Seila Law argues that the Supreme Court should invalidate the entire section of the Dodd-Frank Wall Street Reform and Consumer Protection Act which created the CFPB. The Supreme Court can not entertain altering the leadership structure of the CFPB to a multi-member commission, such as that used by the Federal Trade Commission and the Federal Communications Commission, because Title X of the Dodd-Frank Act does not allow for such a structure to be used, Seila Law argued in its brief.
The CFPB, meanwhile, argues in its brief that the removal provision of the Act, which if found unconstitutional, should be severed from the rest of the law, and the president should be allowed to fire the director of the agency for any reason.
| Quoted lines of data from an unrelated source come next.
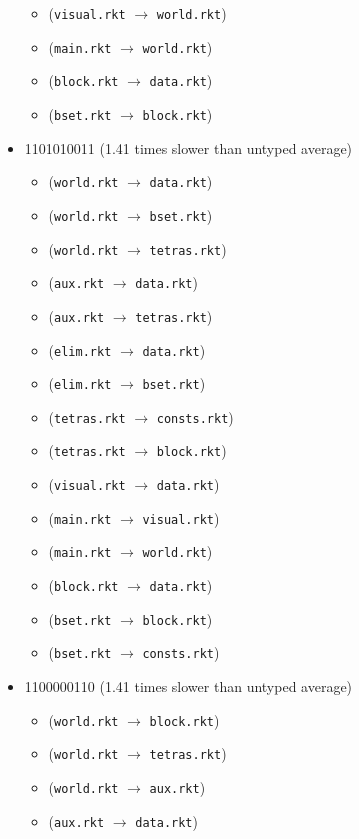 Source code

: \documentclass{article}
\newcommand{\mono}[1]{\texttt{#1}}
\begin{document}
\begin{itemize}
\begin{itemize}
  \item (\mono{visual.rkt} $\rightarrow$ \mono{world.rkt})
  \item (\mono{main.rkt} $\rightarrow$ \mono{world.rkt})
  \item (\mono{block.rkt} $\rightarrow$ \mono{data.rkt})
  \item (\mono{bset.rkt} $\rightarrow$ \mono{block.rkt})
  \end{itemize}
\item 1101010011 (1.41 times slower than untyped average)
  \begin{itemize}
  \item (\mono{world.rkt} $\rightarrow$ \mono{data.rkt})
  \item (\mono{world.rkt} $\rightarrow$ \mono{bset.rkt})
  \item (\mono{world.rkt} $\rightarrow$ \mono{tetras.rkt})
  \item (\mono{aux.rkt} $\rightarrow$ \mono{data.rkt})
  \item (\mono{aux.rkt} $\rightarrow$ \mono{tetras.rkt})
  \item (\mono{elim.rkt} $\rightarrow$ \mono{data.rkt})
  \item (\mono{elim.rkt} $\rightarrow$ \mono{bset.rkt})
  \item (\mono{tetras.rkt} $\rightarrow$ \mono{consts.rkt})
  \item (\mono{tetras.rkt} $\rightarrow$ \mono{block.rkt})
  \item (\mono{visual.rkt} $\rightarrow$ \mono{data.rkt})
  \item (\mono{main.rkt} $\rightarrow$ \mono{visual.rkt})
  \item (\mono{main.rkt} $\rightarrow$ \mono{world.rkt})
  \item (\mono{block.rkt} $\rightarrow$ \mono{data.rkt})
  \item (\mono{bset.rkt} $\rightarrow$ \mono{block.rkt})
  \item (\mono{bset.rkt} $\rightarrow$ \mono{consts.rkt})
  \end{itemize}
\item 1100000110 (1.41 times slower than untyped average)
  \begin{itemize}
  \item (\mono{world.rkt} $\rightarrow$ \mono{block.rkt})
  \item (\mono{world.rkt} $\rightarrow$ \mono{tetras.rkt})
  \item (\mono{world.rkt} $\rightarrow$ \mono{aux.rkt})
  \item (\mono{aux.rkt} $\rightarrow$ \mono{data.rkt})

\end{itemize}
\end{itemize}
\end{document}
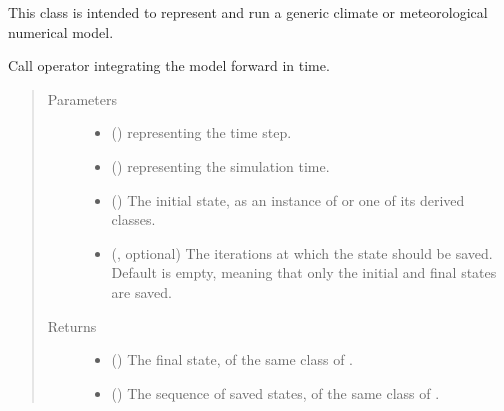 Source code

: \documentclass[letterpaper,10pt,english]{sphinxmanual}
\begin{document}
\begin{fulllineitems}
\label{\detokenize{api:model.Model}}
This class is intended to represent and run a generic climate or meteorological numerical model.

\begin{fulllineitems}
\label{\detokenize{api:model.Model.__call__}}
Call operator integrating the model forward in time.
\begin{quote}\begin{description}
\item[{Parameters}] \leavevmode\begin{itemize}
\item {} 
 () \textendash{}  representing the time step.

\item {} 
 () \textendash{}  representing the simulation time.

\item {} 
 () \textendash{} The initial state, as an instance of {\hyperref[\detokenize{api:storages.grid_data.GridData}]{}} or one of its derived classes.

\item {} 
 (, optional) \textendash{} The iterations at which the state should be saved. Default is empty, meaning that only the initial and
final states are saved.

\end{itemize}

\item[{Returns}] \leavevmode
\begin{itemize}
\item {} 
 () \textendash{} The final state, of the same class of .

\item {} 
 () \textendash{} The sequence of saved states, of the same class of .


\end{itemize}
\end{description}
\end{quote}
\end{fulllineitems}
\end{fulllineitems}
\end{document}
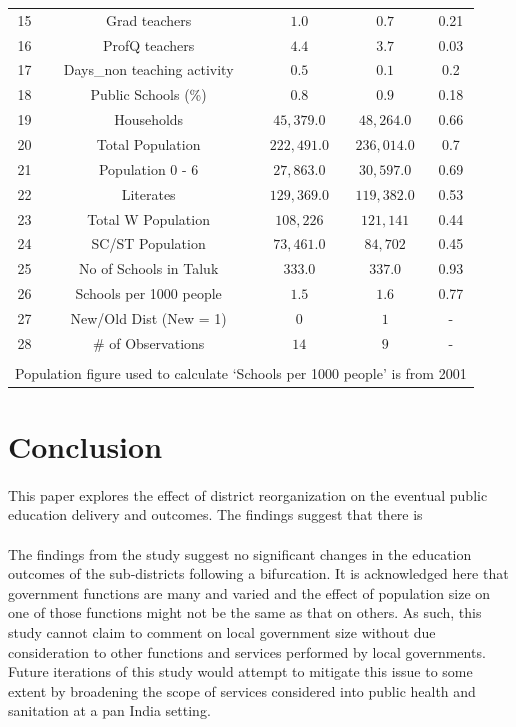 \documentclass[12pt, a4paper]{article}
\begin{document}
\begin{table}[!htbp]
\begin{tabular}{@{\extracolsep{5pt}} ccccc}
		15 & Grad teachers & $1.0$ & $0.7$ & 0.21 \\ 
		16 & ProfQ teachers & $4.4$ & $3.7$ & 0.03 \\ 
		17 & Days\_non teaching activity & $0.5$ & $0.1$ & 0.2 \\ 
		18 & Public Schools (\%) & $0.8$ & $0.9$ & 0.18 \\ 
		19 & Households & $45,379.0$ & $48,264.0$ & 0.66 \\ 
		20 & Total Population & $222,491.0$ & $236,014.0$ & 0.7 \\ 
		21 & Population 0 - 6 & $27,863.0$ & $30,597.0$ & 0.69 \\ 
		22 & Literates & $129,369.0$ & $119,382.0$ & 0.53 \\ 
		23 & Total W Population & $108,226$ & $121,141$ & 0.44 \\ 
		24 & SC/ST Population & $73,461.0$ & $84,702$ & 0.45 \\ 
		25 & No of Schools in Taluk & $333.0$ & $337.0$ & 0.93 \\ 
		26 & Schools per 1000 people & $1.5$ & $1.6$ & 0.77 \\ 
		27 & New/Old Dist (New = 1) & $0$ & $1$ & - \\ 
		28 & \# of Observations & $14$ & $9$ & - \\ 
		\hline \\[-1.8ex] 
		\multicolumn{5}{l}{Population figure used to calculate `Schools per 1000 people' is from 2001} \\ 
	\end{tabular} 
\end{table}

\section*{Conclusion}
\paragraph{} This paper explores the effect of district reorganization on the eventual public education delivery and outcomes. The findings suggest that there is 

\paragraph{} The findings from the study suggest no significant changes in the education outcomes of the sub-districts following a bifurcation. It is acknowledged here that government functions are many and varied and the effect of population size on one of those functions might not be the same as that on others. As such, this study cannot claim to comment on local government size without due consideration to other functions and services performed by local governments. Future iterations of this study would attempt to mitigate this issue to some extent by broadening the scope of services considered into public health and sanitation at a pan India setting.
\printbibliography
\pagebreak
\end{document}
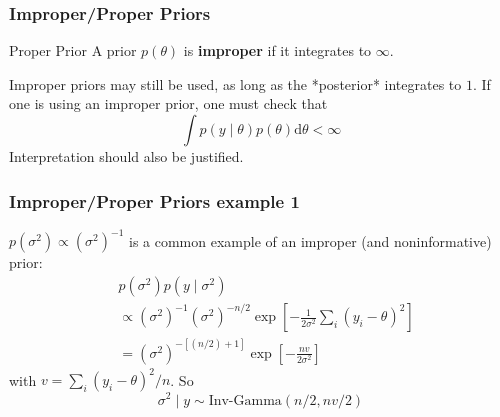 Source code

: \documentclass{beamer}
\begin{document}

\begin{frame}[fragile]
\frametitle{Improper/Proper Priors}

\begin{block}{Proper Prior}
A prior $p(\theta)$ is {\bf improper} if it integrates to $\infty$.
\end{block}

Improper priors may still be used, as long as the *posterior* integrates to $1$. If one is using an improper prior, one must check that 
\[
\int p(y \mid \theta) p(\theta) \text{d}\theta < \infty
\]
Interpretation should also be justified.


\end{frame}


\begin{frame}[fragile]
\frametitle{Improper/Proper Priors example 1}

$p(\sigma^2) \propto (\sigma^2)^{-1}$ is a common example of an improper (and noninformative) prior:
\begin{align*}
&p(\sigma^2)  p(y \mid \sigma^2)\\
&\propto (\sigma^2)^{-1} (\sigma^2)^{-n/2}\exp\left[-\frac{1}{2 \sigma^2} \sum_i \left(y_i - \theta \right)^2 \right] \\
&= (\sigma^2)^{-[(n/2)+1]}\exp\left[-\frac{nv}{2 \sigma^2} \right]
\end{align*}
with $v = \sum_i(y_i - \theta)^2 / n$. So
\[
\sigma^2 \mid y \sim \text{Inv-Gamma}(n/2, nv/2)
\]


\end{frame}


% 
% 
% 
% 

\end{document}
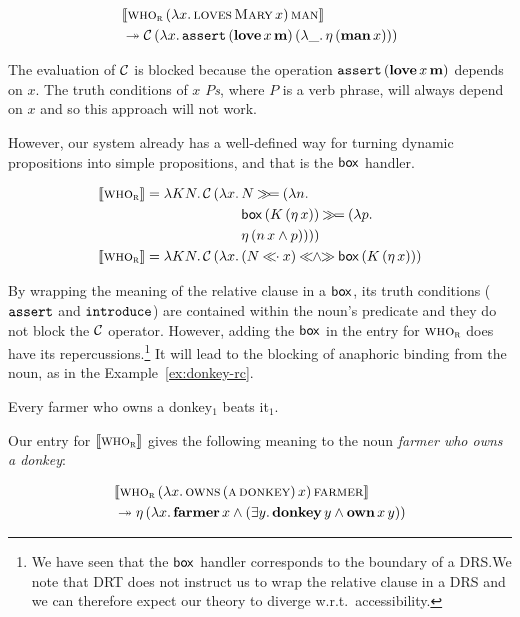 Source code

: \begin{align*}
& \llbracket \textsc{who}_{\textsc{r}}\,(\lambda x.\, \textsc{loves}\,\textsc{Mary}\,x)\,\textsc{man} \rrbracket \\
& \twoheadrightarrow \mathcal{C}\,(\lambda x.\, \mathtt{assert}\,(\textbf{love}\,x\,\textbf{m})\,(\lambda \_.\, \eta\,(\textbf{man}\,x)))
\end{align*}

The evaluation of $\mathcal{C}$ is blocked because the operation
$\mathtt{assert}\,(\textbf{love}\,x\,\textbf{m})$ depends on $x$. The
truth conditions of \emph{$x$ $P$s}, where $P$ is a verb phrase, will
always depend on $x$ and so this approach will not work.

However, our system already has a well-defined way for turning dynamic
propositions into simple propositions, and that is the $\mathsf{box}$ handler.

\begin{align*}
  \sem{\abs{who}_{\abs{r}}} = \lam{K N}{\ap{\CC}{(\lam{x}{
    &N \hsbind (\lam{n}{ \\
    &\ap{\BOX}{(\ap{K}{(\etaE{x})})} \hsbind (\lam{p}{ \\
    &\etaE{(\ap{n}{x} \land p)}})})})}} \\
  \sem{\abs{who}_{\abs{r}}} = \lam{K N}{\ap{\CC}{(\lam{x}{
    &(N \apl x) \andlr \ap{\BOX}{(\ap{K}{(\etaE{x})})}})}}
\end{align*}

By wrapping the meaning of the relative clause in a $\mathsf{box}$, its truth
conditions ($\mathtt{assert}$ and $\mathtt{introduce}$) are contained within the
noun's predicate and they do not block the $\mathcal{C}$ operator. However, adding
the $\mathsf{box}$ in the entry for $\textsc{who}_{\textsc{r}}$ does have its
repercussions.\footnote{We have seen that the $\mathsf{box}$ handler corresponds to
  the boundary of a DRS.\@ We note that DRT does not instruct us to wrap
  the relative clause in a DRS and we can therefore expect our theory to
  diverge w.r.t.\ accessibility.} It will lead to the blocking of anaphoric
binding from the noun, as in the Example~\ref{ex:donkey-rc}.

\begin{exe}
   Every farmer who owns a donkey$_1$ beats it$_1$.
\end{exe}

Our entry for $\llbracket \textsc{who}_{\textsc{r}} \rrbracket$ gives the following meaning to
the noun \emph{farmer who owns a donkey}:

\begin{align*}
& \llbracket \textsc{who}_{\textsc{r}}\,(\lambda x.\, \textsc{owns}\,(\textsc{a}\,\textsc{donkey})\,x)\,\textsc{farmer} \rrbracket \\
& \twoheadrightarrow \eta\,(\lambda x.\, \textbf{farmer}\,x \land (\exists y.\, \textbf{donkey}\,y \land \textbf{own}\,x\,y))
\end{align*}

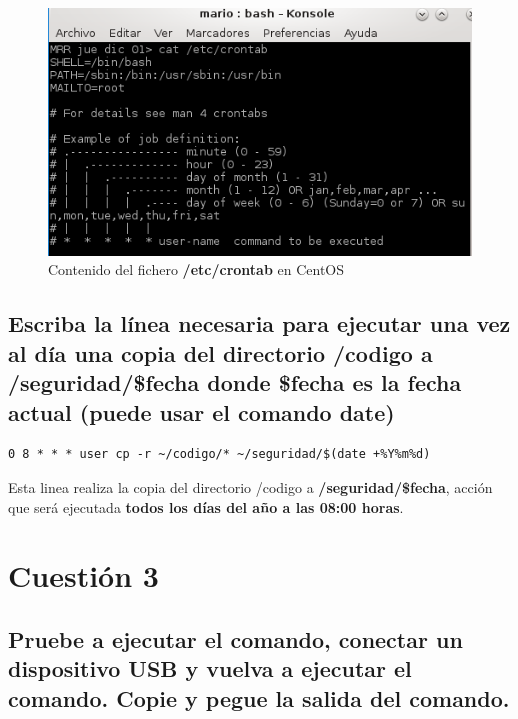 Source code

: \begin{figure}[H] %
	\centering
	\includegraphics[scale=0.8]{figuras/figura3.png} 
	\caption{Contenido del fichero \textbf{/etc/crontab} en CentOS} 
	\label{fig:figura3}
\end{figure}

\subsection{Escriba la línea necesaria para ejecutar una vez al día una copia del
	directorio \AC/codigo a \AC{}/seguridad/\$fecha donde \$fecha es la fecha actual
	(puede usar el comando date)}

\begin{lstlisting}[style=fich]
0 8 * * * user cp -r ~/codigo/* ~/seguridad/$(date +%Y%m%d)
\end{lstlisting}

Esta linea realiza la copia del directorio \AC/codigo a \textbf{\AC{}/seguridad/\$fecha}, acción que será ejecutada \textbf{todos los días del año a las 08:00 horas}.

\newpage


\section{Cuestión 3}
\subsection{Pruebe a ejecutar el comando, conectar un dispositivo USB y
	vuelva a ejecutar el comando. Copie y pegue la salida del comando.}

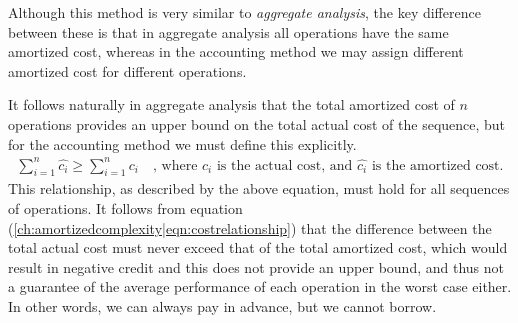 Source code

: Although this method is very similar to \textit{aggregate analysis}, the key
difference between these is that in aggregate analysis all operations have
the same amortized cost, whereas in the accounting method we may assign
different amortized cost for different operations.

It follows naturally in aggregate analysis that the total amortized cost of
$n$ operations provides an upper bound on the total actual cost of the
sequence, but for the accounting method we must define this explicitly.
\begin{align}
\label{ch:amortizedcomplexity|eqn:costrelationship}
	\sum_{i=1}^{n}{\hat{c_i}} \geq \sum_{i=1}^{n}{c_i}
	\quad \text{, where }c_i\text{ is the actual cost, and }
	\hat{c_i}\text{ is the amortized cost.}
\end{align}
This relationship, as described by the above equation, must hold for all
sequences of operations. It follows from equation
(\ref{ch:amortizedcomplexity|eqn:costrelationship}) that the difference
between the total actual cost must never exceed that of the total amortized
cost, which would result in negative credit and this does not provide an upper
bound, and thus not a guarantee of the average performance of each operation
in the worst case either. In other words, we can always pay in advance, but
we cannot borrow.

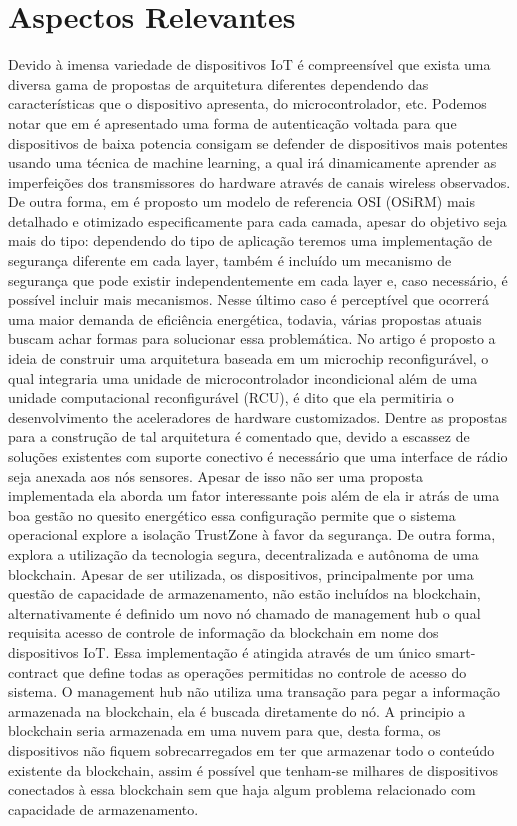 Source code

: \documentclass[article,12pt]{abntex2}
\begin{document}
\section{Aspectos Relevantes}
Devido à imensa variedade de dispositivos IoT é compreensível que exista uma diversa gama de propostas de arquitetura diferentes dependendo das características que o dispositivo apresenta, do microcontrolador, etc. Podemos notar que em \cite{Das:2018} é apresentado uma forma de autenticação voltada para que dispositivos de baixa potencia consigam se defender de dispositivos mais potentes usando uma técnica de machine learning, a qual irá dinamicamente aprender as imperfeições dos transmissores do hardware através de canais wireless observados. De outra forma, em \cite{Minoli:2017} é proposto um modelo de referencia OSI (OSiRM) mais detalhado e otimizado especificamente para cada camada, apesar do objetivo seja mais do tipo: dependendo do tipo de aplicação teremos uma implementação de segurança diferente em cada layer, também é incluído um mecanismo de segurança que pode existir independentemente em cada layer e, caso necessário, é possível incluir mais mecanismos. Nesse último caso é perceptível que ocorrerá uma maior demanda de eficiência energética, todavia, várias propostas atuais buscam achar formas para solucionar essa problemática.
\newline
No artigo \cite{Oliveira:2018} é proposto a ideia de construir uma arquitetura baseada em um microchip reconfigurável, o qual integraria uma unidade de microcontrolador incondicional além de uma unidade computacional reconfigurável (RCU), é dito que ela permitiria o desenvolvimento the aceleradores de hardware customizados. Dentre as propostas para a construção de tal arquitetura é comentado que, devido a escassez de soluções existentes com suporte conectivo é necessário que uma interface de rádio seja anexada aos nós sensores. Apesar de isso não ser uma proposta implementada ela aborda um fator interessante pois além de ela ir atrás de uma boa gestão no quesito energético essa configuração permite que o sistema operacional explore a isolação TrustZone à favor da segurança. De outra forma, \cite{Novo:2018} explora a utilização da tecnologia segura, decentralizada e autônoma de uma blockchain. Apesar de ser utilizada, os dispositivos, principalmente por uma questão de capacidade de armazenamento, não estão incluídos na blockchain, alternativamente é definido um novo nó chamado de management hub o qual requisita acesso de controle de informação da blockchain em nome dos dispositivos IoT. Essa implementação é atingida através de um único smart-contract que define todas as operações permitidas no controle de acesso do sistema. O management hub não utiliza uma transação para pegar a informação armazenada na blockchain, ela é buscada diretamente do nó. A principio a blockchain seria armazenada em uma nuvem para que, desta forma, os dispositivos não fiquem sobrecarregados em ter que armazenar todo o conteúdo existente da blockchain, assim é possível que tenham-se milhares de dispositivos conectados à essa blockchain sem que haja algum problema relacionado com capacidade de armazenamento.
\end{document}
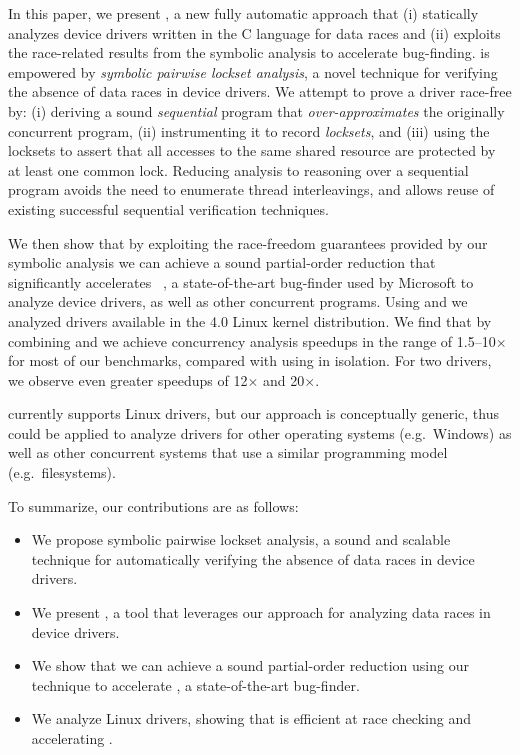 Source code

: In this paper, we present \whoop, a new fully automatic approach that (i) statically analyzes device drivers written in the C language for data races and (ii) exploits the race-related results from the symbolic analysis to accelerate bug-finding. \whoop is empowered by \emph{symbolic pairwise lockset analysis}, a novel technique for verifying the absence of data races in device drivers. We attempt to prove a driver race-free by: (i) deriving a sound \emph{sequential} program that \emph{over-approximates} the originally concurrent program, (ii) instrumenting it to record \emph{locksets}, and (iii) using the locksets to assert that all accesses to the same shared resource are protected by at least one common lock. Reducing analysis to reasoning over a sequential program avoids the need to enumerate thread interleavings, and allows reuse of existing successful sequential verification techniques.

We then show that by exploiting the race-freedom guarantees provided by our symbolic analysis we can achieve a sound partial-order reduction that significantly accelerates \corral~\cite{lal2012corral}, a state-of-the-art bug-finder used by Microsoft to analyze device drivers, as well as other concurrent programs. Using \whoop and \corral we analyzed \sizeOfBenchmarks drivers available in the 4.0 Linux kernel distribution.  We find that by combining \whoop and \corral we achieve concurrency analysis speedups in the range of 1.5--10$\times$ for most of our benchmarks, compared with using \corral in isolation.  For two drivers, we observe even greater speedups of 12$\times$ and 20$\times$.

\whoop currently supports Linux drivers, but our approach is conceptually generic, thus could be applied to analyze drivers for other operating systems (e.g.\ Windows) as well as other concurrent systems that use a similar programming model (e.g.\ filesystems).

To summarize, our contributions are as follows:
\begin{itemize}
\item We propose symbolic pairwise lockset analysis, a sound and scalable technique for automatically verifying the absence of data races in device drivers.
\item We present \whoop, a tool that leverages our approach for analyzing data races in device drivers.
\item We show that we can achieve a sound partial-order reduction using our technique to accelerate \corral, a state-of-the-art bug-finder.
\item We analyze \sizeOfBenchmarks Linux drivers, showing that \whoop is efficient at race checking and accelerating \corral.
\end{itemize}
The difference in decisionmaking is reinforced by the difference in the timing and composition of appointments to the two types of agencies. For a multi-member commission with staggered terms, the President is generally assured to have an opportunity to appoint at least some of its members, and the partisan-balance requirement that is common for such commissions further increases the likelihood that at least some of the holdover members share the President’s views. Many multi-member commissions, moreover, afford the President the unfettered ability to appoint and remove their chairs, which is a significant means of influence.
A number of Appeals Courts have ruled on the constitutionality of the CFPB’s leadership structure, including the D.C. Court of Appeals, which was where Justice Brett Kavanaugh was when it ruled on PHH v. CFPB. Kavanaugh was in the minority when the D.C. Court ruled the CFPB’s leadership structure was not unconstitutional. But none of the Appeals Courts have ruled that the leadership structure is unconstitutional, which makes it odd that the Supreme Court would opt to hear arguments in a case in which there is no split opinions at the lower court levels.
The CFPB issued Seila Law a CID seeking answers to seven interrogatories and four requests for documents. The defendant refused to provide the information, leading the CFPB to file a petition with a District Court, which sided with the regulator. Seila Law appealed that ruling to the Ninth Circuit, which also sided with the CFPB. Seila then appealed the ruling to the Supreme Court.
Arguments in the case will be heard before the Supreme Court on March 3.